I believe it's a sin to try and make things last forever
Everything that exists in time runs out of time some day
Got to let go of the things that keep you tethered
Take your place with grace and then be on your way

Bruce Cockburn - Electric guitars & Vocals
Larry Klein - Bass
Booker T. Jones - Organ
Jim Keltner - Drums

Known comments by Bruce Cockburn about this song, by date:

  • 1994 - "That was written during the sessions for 'Nothing But a Burning Light'. It was the last song written for that album. We were getting ready to mix the record and I got the idea, while sitting in the Shangri-La Hotel in Santa Monica, in my little apartment there.
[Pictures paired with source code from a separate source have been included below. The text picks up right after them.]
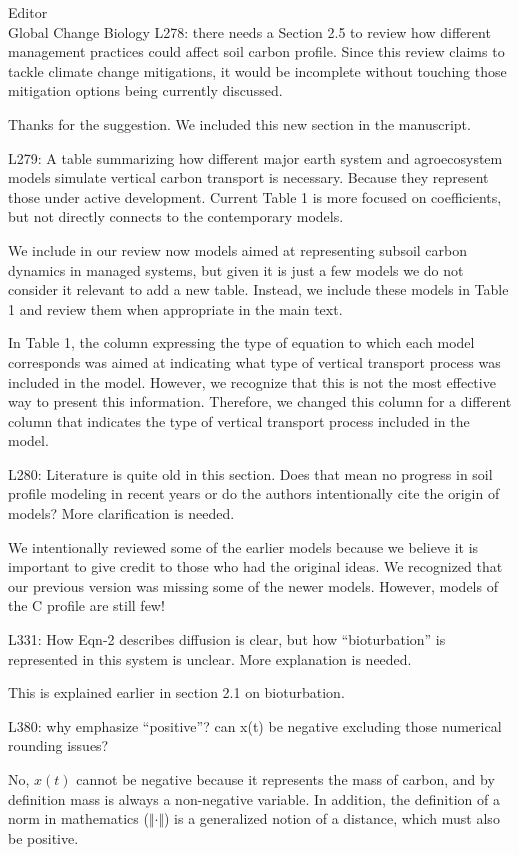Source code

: \documentclass[11pt]{bgcletter}
\newcommand{\answer}[1] {
{\color{cyan} #1}
}
\begin{document}
\begin{letter}{Editor\\
   Global Change Biology
}
L278: there needs a Section 2.5 to review how different management practices could affect soil carbon profile. Since this review claims to tackle climate change mitigations, it would be incomplete without touching those mitigation options being currently discussed.

\answer{Thanks for the suggestion. We included this new section in the manuscript. }

L279: A table summarizing how different major earth system and agroecosystem models simulate vertical carbon transport is necessary. Because they represent those under active development. Current Table 1 is more focused on coefficients, but not directly connects to the contemporary models.

\answer{We include in our review now models aimed at representing subsoil carbon dynamics in managed systems, but given it is just a few models we do not consider it relevant to add a new table. Instead, we include these models in Table 1 and review them when appropriate in the main text.

In Table 1, the column expressing the type of equation to which each model corresponds was aimed at indicating what type of vertical transport process was included in the model. However, we recognize that this is not the most effective way to present this information. Therefore, we changed this column for a different column that indicates the type of vertical transport process included in the model.}

L280: Literature is quite old in this section. Does that mean no progress in soil profile modeling in recent years or do the authors intentionally cite the origin of models? More clarification is needed.

\answer{We intentionally reviewed some of the earlier models because we believe it is important to give credit to those who had the original ideas. We recognized that our previous version was missing some of the newer models. However, models of the C profile are still few!}

L331: How Eqn-2 describes diffusion is clear, but how ``bioturbation'' is represented in this system is unclear. More explanation is needed.

\answer{This is explained earlier in section 2.1 on bioturbation.}

L380: why emphasize ``positive''? can x(t) be negative excluding those numerical rounding issues? 

\answer{No, $x(t)$ cannot be negative because it represents the mass of carbon, and by definition mass is always a non-negative variable. In addition, the definition of a norm in mathematics ($\Vert \cdot \Vert$) is a generalized notion of a distance, which must also be positive. }


\end{letter}
\end{document}

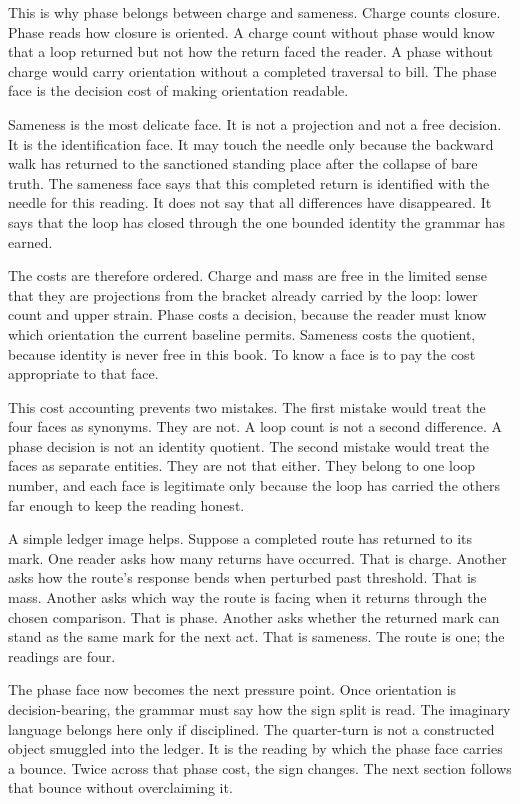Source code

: This is why phase belongs between charge and sameness. Charge counts closure.
Phase reads how closure is oriented. A charge count without phase would know
that a loop returned but not how the return faced the reader. A phase without
charge would carry orientation without a completed traversal to bill. The
phase face is the decision cost of making orientation readable.

Sameness is the most delicate face. It is not a projection and not a free
decision. It is the identification face. It may touch the needle only because
the backward walk has returned to the sanctioned standing place after the
collapse of bare truth. The sameness face says that this completed return is
identified with the needle for this reading. It does not say that all
differences have disappeared. It says that the loop has closed through the
one bounded identity the grammar has earned.

The costs are therefore ordered. Charge and mass are free in the limited
sense that they are projections from the bracket already carried by the loop:
lower count and upper strain. Phase costs a decision, because the reader must
know which orientation the current baseline permits. Sameness costs the
quotient, because identity is never free in this book. To know a face is to
pay the cost appropriate to that face.

This cost accounting prevents two mistakes. The first mistake would treat
the four faces as synonyms. They are not. A loop count is not a second
difference. A phase decision is not an identity quotient. The second mistake
would treat the faces as separate entities. They are not that either. They
belong to one loop number, and each face is legitimate only because the loop
has carried the others far enough to keep the reading honest.

A simple ledger image helps. Suppose a completed route has returned to its
mark. One reader asks how many returns have occurred. That is charge. Another
asks how the route's response bends when perturbed past threshold. That is
mass. Another asks which way the route is facing when it returns through the
chosen comparison. That is phase. Another asks whether the returned mark can
stand as the same mark for the next act. That is sameness. The route is one;
the readings are four.

The phase face now becomes the next pressure point. Once orientation is
decision-bearing, the grammar must say how the sign split is read. The
imaginary language belongs here only if disciplined. The quarter-turn is not
a constructed object smuggled into the ledger. It is the reading by which the
phase face carries a bounce. Twice across that phase cost, the sign changes.
The next section follows that bounce without overclaiming it.
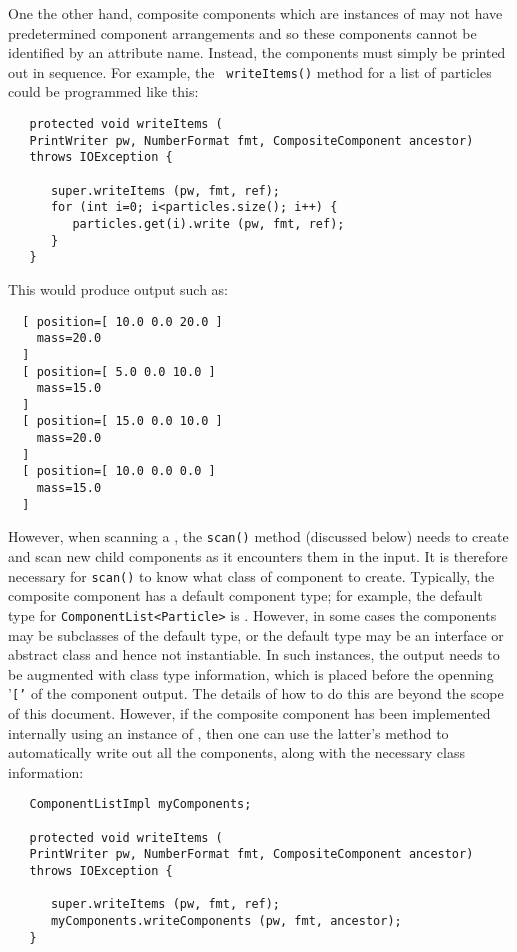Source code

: \documentclass{article}
\begin{document}
One the other hand, composite components which are instances of
 may
not have predetermined component arrangements and so these components
cannot be identified by an attribute name. Instead, the components
must simply be printed out in sequence.  For example, the {\tt
writeItems()} method for a list of particles could be programmed like
this:
\begin{lstlisting}
   protected void writeItems (
   PrintWriter pw, NumberFormat fmt, CompositeComponent ancestor) 
   throws IOException {

      super.writeItems (pw, fmt, ref);
      for (int i=0; i<particles.size(); i++) {
         particles.get(i).write (pw, fmt, ref);
      }
   }   
\end{lstlisting}
This would produce output such as:
\begin{lstlisting}
  [ position=[ 10.0 0.0 20.0 ]
    mass=20.0
  ]
  [ position=[ 5.0 0.0 10.0 ]
    mass=15.0
  ]
  [ position=[ 15.0 0.0 10.0 ]
    mass=20.0
  ]
  [ position=[ 10.0 0.0 0.0 ]
    mass=15.0
  ]
\end{lstlisting}
However, when scanning a
, the
{\tt scan()} method (discussed below) needs to create and scan new
child components as it encounters them in the input.  It is therefore
necessary for {\tt scan()} to know what class of component to create.
Typically, the composite component has a default component
type; for example, the default type for {\tt ComponentList<Particle>}
is . However, in some
cases the components may be subclasses of the default type, or the
default type may be an interface or abstract class and hence not
instantiable. In such instances, the output needs to be augmented with
class type information, which is placed before the openning '{\tt ['}
of the component output.  The details of how to do
this are beyond the scope of this document. However,
if the composite component has been implemented internally using
an instance of 
,
then one can use the latter's
method to automatically write out all the components, along with the necessary
class information:
\begin{lstlisting}
   ComponentListImpl myComponents; 

   protected void writeItems (
   PrintWriter pw, NumberFormat fmt, CompositeComponent ancestor) 
   throws IOException {

      super.writeItems (pw, fmt, ref);
      myComponents.writeComponents (pw, fmt, ancestor);
   }
\end{lstlisting}
\end{document}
The image came from home, "mighty trucks of midnight," because where I live is a junction of a couple of highways and there's a truckstop right there and there's a lot of these big rigs going back and forth. They get spooky at night when there's this huge machine with lights on it and you can't really see anything but the lights. But there's this incredible roar. It reflects the downturn in the economic scene around home where, partly as a result of the free trade deal between Canada and the U.S., all these little single industry towns started losing their industry. A lot of Canadian industry has traditionally been branch plant operations of American owned companies. And when the free trade was there, they didn't have to have the branch plants anymore, so they shut them all down and all of a sudden there are whole towns of people with no work. My whole life I don't remember ever meeting anybody out of work except someone who wanted to be. And all of a sudden every second person you met was out of a job. So that was kind of where the song jumped out of and then it moved onto reflections of more spiritual things and the need to move on whether you wanted to or not." - "Closer To The Light with Bruce Cockburn" by Paul Zollo, Songtalk, vol. 4 issue 2, 1994. Submitted by Rob Caldwell.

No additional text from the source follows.